**EXERCISE REQUIREMENTS**
Search the lines of the records for the word "diagram", and copy every line that has it.

**Document images with source code**
BEGIN

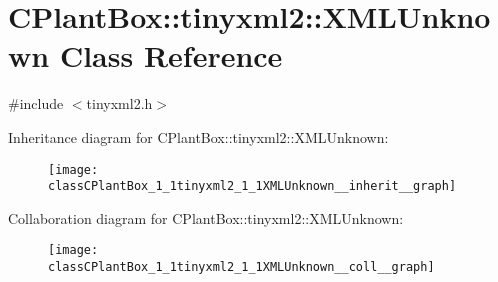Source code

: \hypertarget{classCPlantBox_1_1tinyxml2_1_1XMLUnknown}{}\section{C\+Plant\+Box\+:\+:tinyxml2\+:\+:X\+M\+L\+Unknown Class Reference}
\label{classCPlantBox_1_1tinyxml2_1_1XMLUnknown}


{\ttfamily \#include $<$tinyxml2.\+h$>$}



Inheritance diagram for C\+Plant\+Box\+:\+:tinyxml2\+:\+:X\+M\+L\+Unknown\+:\nopagebreak
\begin{figure}[H]
\begin{center}
\leavevmode
\texttt{[image: classCPlantBox\_1\_1tinyxml2\_1\_1XMLUnknown\_\_inherit\_\_graph]}
\end{center}
\end{figure}


Collaboration diagram for C\+Plant\+Box\+:\+:tinyxml2\+:\+:X\+M\+L\+Unknown\+:\nopagebreak
\begin{figure}[H]
\begin{center}
\leavevmode
\texttt{[image: classCPlantBox\_1\_1tinyxml2\_1\_1XMLUnknown\_\_coll\_\_graph]}
\end{center}
\end{figure}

END

**OUTPUT OF THE EXERCISE**
Inheritance diagram for C\+Plant\+Box\+:\+:tinyxml2\+:\+:X\+M\+L\+Unknown\+:\nopagebreak
Collaboration diagram for C\+Plant\+Box\+:\+:tinyxml2\+:\+:X\+M\+L\+Unknown\+:\nopagebreak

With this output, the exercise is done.